# Having trouble designing a JFET input stage in a Multistage Transistor Amp

I've been given the task to design a multistage transistor amp.
Specs given are:

• Overall voltage gain: 80 (min) to 100 (max)
• Input resistance no less than 1Mohm
• Voltage supplies: +-10V
• Achieve max output voltage swing when Load Resistance is 2kohm
• Capacitive coupling with low freq cut off of no lower than 30Hz but no greater than 60Hz
• Amp must also include negative feedback from final stage to an earlier stage (preference: voltage-voltage/voltage-series)

[PS. I am aware I don't need the emitter cap in stage 2 of the design above; I believe I must split the emitter resistor into two separate resistors for the negative feedback I'm hoping to implement.]

I'm trying to design the first stage using JFET, but haven't been able to design it very well.
From the data sheet, I see the typical values for IDSS and VGSoff are 10mA and -8V (Although in the lab, actual VGSoff seemed to be = -4V).

Keeping this in mind, I calculated values of resistors:
Assuming RD = 4.5k and RL=10k, I calculated RS = 350ohm. This didnt seem to work in simulation in PSpice or when I built it in the lab.
Is there a way to calculate RD/RL instead of assuming values?

However, I have a question regarding biasing in my case. I went with R1=R2=2Meg (for low freq response). Still didn't work.
Which, from Self-Bias and Voltage divider at gate, seems like the best way to go in my design?

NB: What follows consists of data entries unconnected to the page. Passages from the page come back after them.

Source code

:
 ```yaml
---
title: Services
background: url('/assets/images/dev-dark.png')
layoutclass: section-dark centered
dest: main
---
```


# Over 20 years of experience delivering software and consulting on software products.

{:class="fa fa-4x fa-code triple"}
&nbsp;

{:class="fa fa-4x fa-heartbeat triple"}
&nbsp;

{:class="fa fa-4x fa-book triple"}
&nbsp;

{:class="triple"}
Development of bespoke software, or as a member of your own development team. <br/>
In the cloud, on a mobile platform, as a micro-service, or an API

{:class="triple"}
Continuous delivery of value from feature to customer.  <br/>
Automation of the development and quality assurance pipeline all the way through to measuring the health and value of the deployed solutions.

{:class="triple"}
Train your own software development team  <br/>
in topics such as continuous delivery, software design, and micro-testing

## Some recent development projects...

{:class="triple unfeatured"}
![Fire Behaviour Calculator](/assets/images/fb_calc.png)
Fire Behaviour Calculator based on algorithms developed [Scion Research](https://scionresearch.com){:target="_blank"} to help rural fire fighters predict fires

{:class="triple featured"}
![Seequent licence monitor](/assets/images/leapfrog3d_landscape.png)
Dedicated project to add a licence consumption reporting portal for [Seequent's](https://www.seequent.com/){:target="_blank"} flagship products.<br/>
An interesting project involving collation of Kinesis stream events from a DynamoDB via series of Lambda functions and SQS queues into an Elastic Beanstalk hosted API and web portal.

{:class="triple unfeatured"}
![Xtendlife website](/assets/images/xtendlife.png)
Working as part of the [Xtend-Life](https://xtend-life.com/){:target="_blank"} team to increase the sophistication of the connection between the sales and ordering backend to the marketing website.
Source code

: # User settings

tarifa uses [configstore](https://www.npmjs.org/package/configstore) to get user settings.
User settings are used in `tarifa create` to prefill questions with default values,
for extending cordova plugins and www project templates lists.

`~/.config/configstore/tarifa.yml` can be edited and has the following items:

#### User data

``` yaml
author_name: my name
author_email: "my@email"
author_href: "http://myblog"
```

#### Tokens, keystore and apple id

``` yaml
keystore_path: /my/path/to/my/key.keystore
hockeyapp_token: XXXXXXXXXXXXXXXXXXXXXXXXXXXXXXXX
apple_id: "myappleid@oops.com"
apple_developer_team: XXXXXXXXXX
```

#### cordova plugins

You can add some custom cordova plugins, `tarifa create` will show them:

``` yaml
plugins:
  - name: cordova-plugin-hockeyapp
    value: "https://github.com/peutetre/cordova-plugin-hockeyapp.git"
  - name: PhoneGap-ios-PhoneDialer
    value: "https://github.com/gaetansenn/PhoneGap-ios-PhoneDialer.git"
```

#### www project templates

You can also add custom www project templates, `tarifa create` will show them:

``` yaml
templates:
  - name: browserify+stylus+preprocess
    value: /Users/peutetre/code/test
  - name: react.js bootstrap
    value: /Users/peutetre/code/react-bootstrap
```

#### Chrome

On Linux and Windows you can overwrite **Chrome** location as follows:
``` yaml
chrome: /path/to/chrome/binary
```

Even if I get values, I could calculate backwards and see how the theory works out.

Help much appreciated!
Thanks

• When you have the chance to use PSpice why didn`t you play a bit with the values - in particular with the input bias - to find a suitable working point? What is the desired gate-source voltage?
– LvW
Commented Mar 27, 2016 at 15:31
• I think you should try a different approach. Consider that feedback reduces gain. So you probably want a circuit that has very high open loop gain (theoretical gain without feedback) and then you can adjust the feedback network to yield the closed loop gain (the actual gain). For example, if you use a current source with a compound JFET BJT input, you should be able to get a gain of a 1,000,000 or so. Then the feedback will also reduce the output impedance as desired. I think you could do it with 3 transistors and no coupling caps or "stages". Commented Apr 1, 2016 at 8:42

Let Re in both stages be split to 2 resistors, with the lower in parallel with bypass cap, your lower frequency limit is calculated by the bypass cap $value = \frac{1}{ 2*pi*R*C}$ where R is the resistance in parallel, for high frequency limit you should connect a cap between collector and ground or Vcc and calculate the value the same but with the resistor being the collector resistor.